I remember when I broke off my 8-month engagement. My emotions were a rollercoaster. One day I was up, the next I was down. It was like I couldn’t get a firm grip on what I wanted or even how I felt.

Although the initial parting of ways is not easy, it is much easier to leave than it is to stay away. One day we find ourselves affirmed in our decision, feeling more confident in ourselves, loving ourselves, and learning how to make healthy choices. Then, seemingly out of nowhere, we are blindsided by loneliness. We are overwhelmed with the grief of what we seemed to have lost. We are shaken and in despair. We begin to doubt ourselves, to doubt God, and to doubt His promise to us: that He would never leave us, nor forsake us (Deut. 31:6). We find ourselves feeling more alone than ever. I call this the “Hills and Valleys” of singleness.
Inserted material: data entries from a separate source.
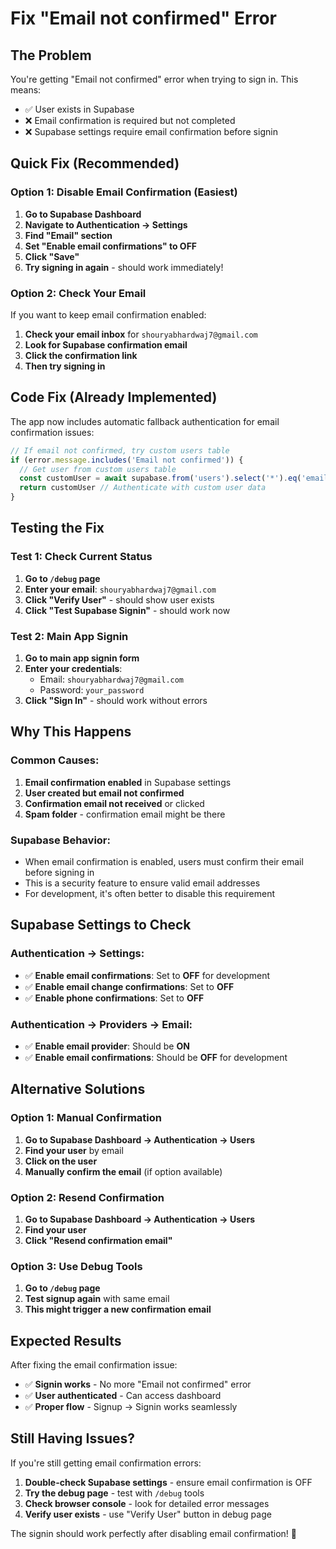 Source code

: # Fix "Email not confirmed" Error

## The Problem
You're getting "Email not confirmed" error when trying to sign in. This means:
- ✅ User exists in Supabase
- ❌ Email confirmation is required but not completed
- ❌ Supabase settings require email confirmation before signin

## Quick Fix (Recommended)

### **Option 1: Disable Email Confirmation (Easiest)**

1. **Go to Supabase Dashboard**
2. **Navigate to Authentication → Settings**
3. **Find "Email" section**
4. **Set "Enable email confirmations" to OFF**
5. **Click "Save"**
6. **Try signing in again** - should work immediately!

### **Option 2: Check Your Email**

If you want to keep email confirmation enabled:
1. **Check your email inbox** for `shouryabhardwaj7@gmail.com`
2. **Look for Supabase confirmation email**
3. **Click the confirmation link**
4. **Then try signing in**

## Code Fix (Already Implemented)

The app now includes automatic fallback authentication for email confirmation issues:

```typescript
// If email not confirmed, try custom users table
if (error.message.includes('Email not confirmed')) {
  // Get user from custom users table
  const customUser = await supabase.from('users').select('*').eq('email', email).single()
  return customUser // Authenticate with custom user data
}
```

## Testing the Fix

### **Test 1: Check Current Status**
1. **Go to `/debug` page**
2. **Enter your email**: `shouryabhardwaj7@gmail.com`
3. **Click "Verify User"** - should show user exists
4. **Click "Test Supabase Signin"** - should work now

### **Test 2: Main App Signin**
1. **Go to main app signin form**
2. **Enter your credentials**:
   - Email: `shouryabhardwaj7@gmail.com`
   - Password: `your_password`
3. **Click "Sign In"** - should work without errors

## Why This Happens

### **Common Causes:**
1. **Email confirmation enabled** in Supabase settings
2. **User created but email not confirmed**
3. **Confirmation email not received** or clicked
4. **Spam folder** - confirmation email might be there

### **Supabase Behavior:**
- When email confirmation is enabled, users must confirm their email before signing in
- This is a security feature to ensure valid email addresses
- For development, it's often better to disable this requirement

## Supabase Settings to Check

### **Authentication → Settings:**
- ✅ **Enable email confirmations**: Set to **OFF** for development
- ✅ **Enable email change confirmations**: Set to **OFF**
- ✅ **Enable phone confirmations**: Set to **OFF**

### **Authentication → Providers → Email:**
- ✅ **Enable email provider**: Should be **ON**
- ✅ **Enable email confirmations**: Should be **OFF** for development

## Alternative Solutions

### **Option 1: Manual Confirmation**
1. **Go to Supabase Dashboard → Authentication → Users**
2. **Find your user** by email
3. **Click on the user**
4. **Manually confirm the email** (if option available)

### **Option 2: Resend Confirmation**
1. **Go to Supabase Dashboard → Authentication → Users**
2. **Find your user**
3. **Click "Resend confirmation email"**

### **Option 3: Use Debug Tools**
1. **Go to `/debug` page**
2. **Test signup again** with same email
3. **This might trigger a new confirmation email**

## Expected Results

After fixing the email confirmation issue:

- ✅ **Signin works** - No more "Email not confirmed" error
- ✅ **User authenticated** - Can access dashboard
- ✅ **Proper flow** - Signup → Signin works seamlessly

## Still Having Issues?

If you're still getting email confirmation errors:

1. **Double-check Supabase settings** - ensure email confirmation is OFF
2. **Try the debug page** - test with `/debug` tools
3. **Check browser console** - look for detailed error messages
4. **Verify user exists** - use "Verify User" button in debug page

The signin should work perfectly after disabling email confirmation! 🎉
In chapter 15 of Exodus, we see the Children of Israel thanking and praising God for delivering them from the bondage of Egypt. They sang, “The Lord shall reign forever and ever.”

Miriam, the prophetess and sister of Moses, answered, “Sing to the Lord, for He has triumphed gloriously!” The Children of Israel reveled in their high places. They were loving life on the hills.

One chapter later, in Exodus 16, we see the Children of Israel enter the wilderness, or the valley. Their praises were quickly swapped for complaints as they mourned what they thought they had lost and would never receive again. Exodus 16:3 reads, “And the Children of Israel said to them, ‘Oh, that we had died by the hand of the Lord in the land of Egypt, when we sat by the pots of meat and when we had bread to the full! For you have brought us out into this wilderness to kill this whole assembly with hunger.’”

Once the people entered into their wilderness experience, a place of isolation and barrenness, their carnality began to yearn for the past, when they were fully satiated in their flesh, even though their spirits were starved. Because they couldn’t see how God would provide, they lamented what they lost and could not focus on what they had inherited, complete and total victory. As a result, they wandered in that wilderness for 40 years, and many of them never got the chance to behold the promise that God had prepared.

Sound familiar?

I know you may not have been on your journey for 40 years, but sometimes it can feel like a never-ending cycle, like you’re just going in circles. Just like any journey, there will be ups and downs. Some days, you’ll feel like you’ve finally gotten it mastered, and the next day, you may awaken feeling more incompetent than ever. What do you do when you begin to believe you’ve made the wrong decision? How do you endure the fear that what you walked away from may have been the best you’ll ever experience? How do you survive the hills and valleys of singleness?

You embrace them. Allow yourself to think of him. Give yourself permission to remember. Grieve what you lost. Think on his smile. Recollect the feeling of his touch on your skin. Consider how he made you feel. Then, consider how he made you feel. The valleys of singleness are deceptive. They lend themselves only to the good, while ignoring the struggle. When you are in the valley of singleness, you seem to remember the peaks of your relationship without taking the time to focus on the pits. So, take time to remember. Not only the highs, but the lows as well. Remember the pain. Remember what you had to compromise. Think back on the morals you felt pressured to abandon in order for the relationship to progress. Remember the convictions that began to weaken over time. The voice that you lost in the process. Then, remember why you chose to leave. Remind yourself that the physical and emotional pleasures were not enough. That you wanted more. That you needed more. Ask yourself if the promise you’ve received is worth risking for something that was only mildly satisfying in the first place. Mourn. Release. And rededicate yourself to your choice to walk away.